> [DATA TO PROCESS]
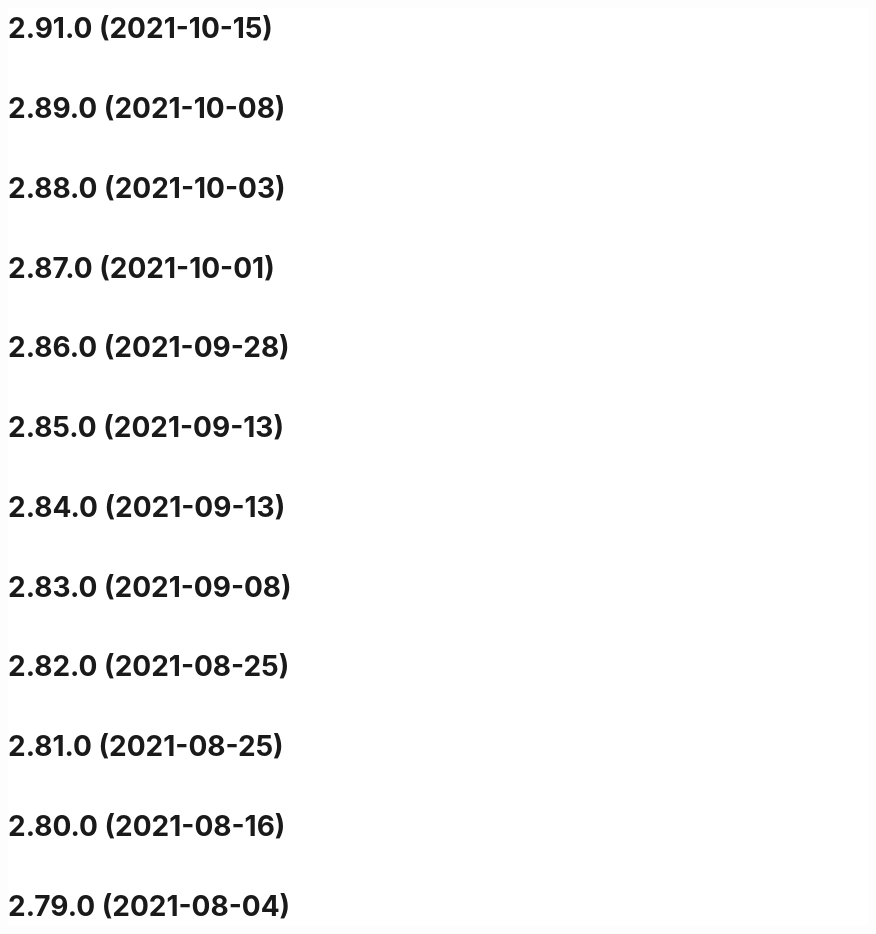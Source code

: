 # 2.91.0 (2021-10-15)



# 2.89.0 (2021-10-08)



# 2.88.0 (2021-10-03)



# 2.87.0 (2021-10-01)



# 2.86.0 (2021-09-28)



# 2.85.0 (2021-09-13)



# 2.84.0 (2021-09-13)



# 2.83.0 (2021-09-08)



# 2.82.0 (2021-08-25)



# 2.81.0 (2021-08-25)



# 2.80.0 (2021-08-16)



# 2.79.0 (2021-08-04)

==

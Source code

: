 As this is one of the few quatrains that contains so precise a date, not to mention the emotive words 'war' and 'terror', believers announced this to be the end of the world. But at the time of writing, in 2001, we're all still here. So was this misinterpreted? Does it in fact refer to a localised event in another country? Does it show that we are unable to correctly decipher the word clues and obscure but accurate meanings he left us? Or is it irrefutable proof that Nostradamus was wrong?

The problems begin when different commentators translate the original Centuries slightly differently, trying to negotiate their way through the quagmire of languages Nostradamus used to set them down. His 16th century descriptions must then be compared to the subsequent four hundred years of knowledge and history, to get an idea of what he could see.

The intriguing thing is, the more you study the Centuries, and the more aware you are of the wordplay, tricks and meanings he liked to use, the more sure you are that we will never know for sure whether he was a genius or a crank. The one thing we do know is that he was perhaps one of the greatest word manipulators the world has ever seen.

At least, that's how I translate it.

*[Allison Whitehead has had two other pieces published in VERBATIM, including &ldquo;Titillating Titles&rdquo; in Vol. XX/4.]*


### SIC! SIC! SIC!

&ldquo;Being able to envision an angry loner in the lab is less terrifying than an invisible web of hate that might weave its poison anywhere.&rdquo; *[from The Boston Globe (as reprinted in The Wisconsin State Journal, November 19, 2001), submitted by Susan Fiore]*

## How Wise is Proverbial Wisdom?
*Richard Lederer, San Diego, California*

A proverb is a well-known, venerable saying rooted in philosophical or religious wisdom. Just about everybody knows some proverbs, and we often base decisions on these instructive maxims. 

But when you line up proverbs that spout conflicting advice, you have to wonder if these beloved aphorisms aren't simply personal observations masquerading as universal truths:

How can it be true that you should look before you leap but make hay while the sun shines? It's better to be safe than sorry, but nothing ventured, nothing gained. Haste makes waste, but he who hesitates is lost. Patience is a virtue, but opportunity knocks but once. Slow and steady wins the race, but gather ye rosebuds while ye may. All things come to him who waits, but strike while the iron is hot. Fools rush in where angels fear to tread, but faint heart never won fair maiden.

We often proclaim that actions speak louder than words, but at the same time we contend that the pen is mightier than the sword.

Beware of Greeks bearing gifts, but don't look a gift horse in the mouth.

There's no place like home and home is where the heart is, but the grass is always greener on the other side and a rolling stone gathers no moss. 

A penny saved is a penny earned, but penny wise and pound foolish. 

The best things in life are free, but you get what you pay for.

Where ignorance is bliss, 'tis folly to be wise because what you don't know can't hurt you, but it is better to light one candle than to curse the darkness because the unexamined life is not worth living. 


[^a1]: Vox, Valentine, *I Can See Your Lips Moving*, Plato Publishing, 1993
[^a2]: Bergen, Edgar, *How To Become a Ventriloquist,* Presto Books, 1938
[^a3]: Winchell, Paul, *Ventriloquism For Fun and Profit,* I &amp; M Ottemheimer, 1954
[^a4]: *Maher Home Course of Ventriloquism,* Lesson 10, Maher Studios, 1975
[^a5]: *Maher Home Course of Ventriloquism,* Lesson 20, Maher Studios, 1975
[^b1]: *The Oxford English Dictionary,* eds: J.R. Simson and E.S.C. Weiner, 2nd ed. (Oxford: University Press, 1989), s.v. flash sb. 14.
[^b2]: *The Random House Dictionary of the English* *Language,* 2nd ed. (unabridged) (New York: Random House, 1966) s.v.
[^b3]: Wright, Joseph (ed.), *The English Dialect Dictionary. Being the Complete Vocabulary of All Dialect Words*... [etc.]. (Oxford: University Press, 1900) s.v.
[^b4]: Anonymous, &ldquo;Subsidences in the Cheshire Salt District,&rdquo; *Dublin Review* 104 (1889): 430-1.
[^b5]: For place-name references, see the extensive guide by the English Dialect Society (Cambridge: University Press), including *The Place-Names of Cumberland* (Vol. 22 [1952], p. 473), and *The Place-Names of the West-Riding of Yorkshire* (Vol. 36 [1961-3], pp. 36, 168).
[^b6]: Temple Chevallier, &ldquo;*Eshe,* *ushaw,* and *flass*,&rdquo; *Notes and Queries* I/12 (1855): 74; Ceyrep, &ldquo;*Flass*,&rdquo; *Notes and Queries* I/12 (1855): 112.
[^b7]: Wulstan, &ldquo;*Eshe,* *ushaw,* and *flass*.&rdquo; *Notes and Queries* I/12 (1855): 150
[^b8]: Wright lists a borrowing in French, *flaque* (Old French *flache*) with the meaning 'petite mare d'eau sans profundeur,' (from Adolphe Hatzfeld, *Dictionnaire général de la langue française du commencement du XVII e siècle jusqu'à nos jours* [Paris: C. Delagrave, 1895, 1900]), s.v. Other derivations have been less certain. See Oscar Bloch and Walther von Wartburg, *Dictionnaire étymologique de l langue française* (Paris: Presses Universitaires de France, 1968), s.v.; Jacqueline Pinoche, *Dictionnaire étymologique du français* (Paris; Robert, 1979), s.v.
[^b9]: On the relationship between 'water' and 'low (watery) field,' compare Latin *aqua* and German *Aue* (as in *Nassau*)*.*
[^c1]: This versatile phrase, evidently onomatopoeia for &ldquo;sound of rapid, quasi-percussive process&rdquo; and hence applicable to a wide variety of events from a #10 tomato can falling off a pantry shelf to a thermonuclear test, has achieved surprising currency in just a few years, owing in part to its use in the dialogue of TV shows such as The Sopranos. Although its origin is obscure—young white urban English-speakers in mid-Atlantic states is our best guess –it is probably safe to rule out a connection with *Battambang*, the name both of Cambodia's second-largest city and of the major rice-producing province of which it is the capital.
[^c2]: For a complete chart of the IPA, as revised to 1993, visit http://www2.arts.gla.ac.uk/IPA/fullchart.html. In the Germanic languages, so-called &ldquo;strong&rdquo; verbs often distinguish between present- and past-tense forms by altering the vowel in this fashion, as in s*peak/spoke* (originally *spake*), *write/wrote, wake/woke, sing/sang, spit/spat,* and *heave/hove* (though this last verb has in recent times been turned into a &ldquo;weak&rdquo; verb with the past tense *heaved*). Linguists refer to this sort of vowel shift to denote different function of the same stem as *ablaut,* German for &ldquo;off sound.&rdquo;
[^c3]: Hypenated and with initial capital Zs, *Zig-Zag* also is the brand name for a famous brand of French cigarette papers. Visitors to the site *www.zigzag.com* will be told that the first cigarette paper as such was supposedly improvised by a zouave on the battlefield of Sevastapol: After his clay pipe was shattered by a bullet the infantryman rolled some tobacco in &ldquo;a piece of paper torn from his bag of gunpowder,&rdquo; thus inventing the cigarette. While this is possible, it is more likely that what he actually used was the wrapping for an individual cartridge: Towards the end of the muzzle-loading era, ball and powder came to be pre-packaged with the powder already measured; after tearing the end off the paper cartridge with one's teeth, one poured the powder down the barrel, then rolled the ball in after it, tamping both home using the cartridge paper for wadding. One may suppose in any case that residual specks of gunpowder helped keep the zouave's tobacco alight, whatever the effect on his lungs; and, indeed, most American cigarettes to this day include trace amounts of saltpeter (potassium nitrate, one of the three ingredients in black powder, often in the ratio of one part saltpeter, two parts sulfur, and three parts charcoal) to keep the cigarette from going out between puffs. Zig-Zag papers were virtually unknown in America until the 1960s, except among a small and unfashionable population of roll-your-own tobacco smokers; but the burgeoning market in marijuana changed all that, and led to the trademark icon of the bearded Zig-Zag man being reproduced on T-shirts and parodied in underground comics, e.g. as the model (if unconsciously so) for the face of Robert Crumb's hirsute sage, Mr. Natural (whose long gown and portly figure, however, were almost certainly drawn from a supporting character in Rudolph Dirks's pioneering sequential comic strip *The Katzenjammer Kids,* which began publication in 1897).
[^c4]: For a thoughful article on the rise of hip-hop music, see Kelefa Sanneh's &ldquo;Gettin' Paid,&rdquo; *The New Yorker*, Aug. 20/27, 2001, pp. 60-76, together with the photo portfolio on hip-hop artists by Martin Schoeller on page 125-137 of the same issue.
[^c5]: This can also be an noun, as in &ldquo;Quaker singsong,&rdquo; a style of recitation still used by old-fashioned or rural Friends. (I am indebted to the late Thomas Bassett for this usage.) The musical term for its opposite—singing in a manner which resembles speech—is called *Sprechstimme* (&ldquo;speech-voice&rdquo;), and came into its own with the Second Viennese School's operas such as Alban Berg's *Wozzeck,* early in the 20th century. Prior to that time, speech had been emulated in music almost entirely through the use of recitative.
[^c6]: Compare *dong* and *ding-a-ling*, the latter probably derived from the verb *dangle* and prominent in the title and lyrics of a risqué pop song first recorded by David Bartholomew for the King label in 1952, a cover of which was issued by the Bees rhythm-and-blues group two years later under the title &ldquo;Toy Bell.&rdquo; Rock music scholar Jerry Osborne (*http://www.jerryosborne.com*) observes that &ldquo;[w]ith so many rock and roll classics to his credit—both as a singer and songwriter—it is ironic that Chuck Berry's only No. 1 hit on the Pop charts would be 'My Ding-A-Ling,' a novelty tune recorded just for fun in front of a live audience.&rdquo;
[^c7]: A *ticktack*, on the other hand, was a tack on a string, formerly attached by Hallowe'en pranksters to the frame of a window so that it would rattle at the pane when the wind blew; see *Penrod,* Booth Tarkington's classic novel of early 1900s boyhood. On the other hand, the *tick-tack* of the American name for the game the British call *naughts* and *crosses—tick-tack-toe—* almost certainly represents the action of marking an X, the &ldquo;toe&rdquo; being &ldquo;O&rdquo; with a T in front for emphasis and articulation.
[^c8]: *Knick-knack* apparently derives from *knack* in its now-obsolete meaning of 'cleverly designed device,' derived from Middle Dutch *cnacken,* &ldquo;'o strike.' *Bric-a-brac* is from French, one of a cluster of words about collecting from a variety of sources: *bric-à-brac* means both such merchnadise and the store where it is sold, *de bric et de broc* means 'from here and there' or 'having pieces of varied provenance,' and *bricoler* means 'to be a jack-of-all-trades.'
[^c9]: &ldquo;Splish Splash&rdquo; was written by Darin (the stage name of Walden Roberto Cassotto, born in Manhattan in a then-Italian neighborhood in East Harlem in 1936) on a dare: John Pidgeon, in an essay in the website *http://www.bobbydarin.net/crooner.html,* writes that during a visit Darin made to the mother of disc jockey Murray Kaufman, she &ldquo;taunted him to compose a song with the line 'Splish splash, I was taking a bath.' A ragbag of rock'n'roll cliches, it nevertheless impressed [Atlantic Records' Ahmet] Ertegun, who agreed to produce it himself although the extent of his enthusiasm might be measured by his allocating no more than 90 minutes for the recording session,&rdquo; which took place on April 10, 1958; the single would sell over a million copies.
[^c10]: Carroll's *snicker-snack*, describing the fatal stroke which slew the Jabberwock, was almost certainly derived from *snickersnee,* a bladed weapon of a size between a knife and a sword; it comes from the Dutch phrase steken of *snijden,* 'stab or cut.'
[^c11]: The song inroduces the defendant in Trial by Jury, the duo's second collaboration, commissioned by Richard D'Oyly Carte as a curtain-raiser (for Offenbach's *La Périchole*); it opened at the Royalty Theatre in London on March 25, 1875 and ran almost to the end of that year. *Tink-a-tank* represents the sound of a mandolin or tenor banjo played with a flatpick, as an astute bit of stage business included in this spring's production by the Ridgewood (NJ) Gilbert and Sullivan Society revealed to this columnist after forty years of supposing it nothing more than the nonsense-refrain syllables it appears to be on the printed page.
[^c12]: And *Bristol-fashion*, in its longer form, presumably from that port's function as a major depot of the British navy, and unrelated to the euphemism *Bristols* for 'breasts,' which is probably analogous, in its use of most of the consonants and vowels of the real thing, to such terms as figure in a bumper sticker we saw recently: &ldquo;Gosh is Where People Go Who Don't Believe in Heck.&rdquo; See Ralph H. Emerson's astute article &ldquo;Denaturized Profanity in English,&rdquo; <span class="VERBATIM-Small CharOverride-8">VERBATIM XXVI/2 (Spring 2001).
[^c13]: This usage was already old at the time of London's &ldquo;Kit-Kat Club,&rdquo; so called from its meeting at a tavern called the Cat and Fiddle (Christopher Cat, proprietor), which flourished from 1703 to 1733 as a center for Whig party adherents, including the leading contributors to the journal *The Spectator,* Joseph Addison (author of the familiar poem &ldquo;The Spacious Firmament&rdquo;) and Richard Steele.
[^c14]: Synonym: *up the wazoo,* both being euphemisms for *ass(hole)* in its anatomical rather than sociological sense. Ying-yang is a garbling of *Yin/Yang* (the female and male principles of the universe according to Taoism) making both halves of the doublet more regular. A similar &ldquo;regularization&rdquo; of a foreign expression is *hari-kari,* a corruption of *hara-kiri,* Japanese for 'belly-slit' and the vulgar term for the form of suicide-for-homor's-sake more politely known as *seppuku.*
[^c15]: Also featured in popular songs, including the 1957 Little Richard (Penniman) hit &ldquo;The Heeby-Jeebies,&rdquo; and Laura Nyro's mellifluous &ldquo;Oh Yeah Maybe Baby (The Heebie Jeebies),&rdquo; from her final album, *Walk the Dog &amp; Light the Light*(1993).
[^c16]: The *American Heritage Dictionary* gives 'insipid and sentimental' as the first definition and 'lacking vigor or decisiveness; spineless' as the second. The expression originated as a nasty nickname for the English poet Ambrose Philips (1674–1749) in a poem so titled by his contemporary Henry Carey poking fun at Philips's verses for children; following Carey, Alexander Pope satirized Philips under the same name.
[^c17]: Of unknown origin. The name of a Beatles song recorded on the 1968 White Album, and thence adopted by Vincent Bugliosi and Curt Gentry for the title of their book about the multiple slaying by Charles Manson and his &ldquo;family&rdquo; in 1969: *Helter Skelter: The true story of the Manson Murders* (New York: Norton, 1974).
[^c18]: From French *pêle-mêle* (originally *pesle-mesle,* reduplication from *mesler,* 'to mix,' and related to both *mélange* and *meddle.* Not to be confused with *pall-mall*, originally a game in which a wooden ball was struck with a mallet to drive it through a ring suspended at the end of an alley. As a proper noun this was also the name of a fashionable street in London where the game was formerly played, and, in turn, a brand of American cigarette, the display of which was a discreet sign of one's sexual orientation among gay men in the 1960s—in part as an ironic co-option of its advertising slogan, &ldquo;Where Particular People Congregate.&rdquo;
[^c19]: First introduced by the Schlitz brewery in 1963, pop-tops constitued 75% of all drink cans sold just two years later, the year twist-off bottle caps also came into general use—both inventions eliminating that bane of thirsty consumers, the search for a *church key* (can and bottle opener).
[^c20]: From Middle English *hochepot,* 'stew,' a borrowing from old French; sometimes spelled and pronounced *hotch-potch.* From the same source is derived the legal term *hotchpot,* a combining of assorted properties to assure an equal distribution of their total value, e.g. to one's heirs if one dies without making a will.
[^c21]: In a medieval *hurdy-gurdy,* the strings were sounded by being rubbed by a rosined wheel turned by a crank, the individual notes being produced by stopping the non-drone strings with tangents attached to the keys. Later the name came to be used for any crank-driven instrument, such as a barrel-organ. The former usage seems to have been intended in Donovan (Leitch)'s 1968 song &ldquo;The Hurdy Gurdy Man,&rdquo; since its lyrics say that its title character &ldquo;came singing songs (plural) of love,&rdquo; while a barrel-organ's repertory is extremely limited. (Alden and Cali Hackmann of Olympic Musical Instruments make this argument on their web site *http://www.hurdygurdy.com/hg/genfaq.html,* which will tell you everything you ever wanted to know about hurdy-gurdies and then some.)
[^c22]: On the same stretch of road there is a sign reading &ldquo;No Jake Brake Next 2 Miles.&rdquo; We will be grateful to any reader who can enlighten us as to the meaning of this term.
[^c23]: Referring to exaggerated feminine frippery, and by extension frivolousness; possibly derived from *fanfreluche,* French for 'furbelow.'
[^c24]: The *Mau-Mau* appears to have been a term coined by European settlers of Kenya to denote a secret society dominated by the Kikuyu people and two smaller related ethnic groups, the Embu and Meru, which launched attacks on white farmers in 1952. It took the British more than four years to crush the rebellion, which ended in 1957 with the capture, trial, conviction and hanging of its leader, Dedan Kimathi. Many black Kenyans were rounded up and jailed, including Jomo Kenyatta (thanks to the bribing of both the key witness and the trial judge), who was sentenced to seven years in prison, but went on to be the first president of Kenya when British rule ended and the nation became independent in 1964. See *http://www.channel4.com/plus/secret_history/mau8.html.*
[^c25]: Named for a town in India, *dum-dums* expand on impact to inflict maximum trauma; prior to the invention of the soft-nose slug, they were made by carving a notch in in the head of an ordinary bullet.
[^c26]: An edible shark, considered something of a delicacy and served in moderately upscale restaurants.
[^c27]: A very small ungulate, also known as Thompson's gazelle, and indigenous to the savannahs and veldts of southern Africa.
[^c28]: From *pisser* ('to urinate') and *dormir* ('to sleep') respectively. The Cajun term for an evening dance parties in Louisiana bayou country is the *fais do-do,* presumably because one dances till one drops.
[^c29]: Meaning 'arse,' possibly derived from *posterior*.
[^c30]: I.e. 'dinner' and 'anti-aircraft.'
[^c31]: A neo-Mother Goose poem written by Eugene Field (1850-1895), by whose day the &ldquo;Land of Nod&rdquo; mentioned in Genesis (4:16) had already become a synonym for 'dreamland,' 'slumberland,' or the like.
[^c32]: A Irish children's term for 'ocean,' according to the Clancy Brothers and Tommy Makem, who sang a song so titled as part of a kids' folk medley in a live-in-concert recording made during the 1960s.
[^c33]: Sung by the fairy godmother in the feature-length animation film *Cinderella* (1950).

> [EXERCISE AIM] A verbatim transcription is needed of the lines above, starting at the line with "[^c30]: I.e. 'dinner' and 'anti-aircraft.'" and ending at the line with "[^c31]: A neo-Mother", both included, and of nothing else.

> [FINISHED EXERCISE]
[^c30]: I.e. 'dinner' and 'anti-aircraft.'
[^c31]: A neo-Mother Goose poem written by Eugene Field (1850-1895), by whose day the &ldquo;Land of Nod&rdquo; mentioned in Genesis (4:16) had already become a synonym for 'dreamland,' 'slumberland,' or the like.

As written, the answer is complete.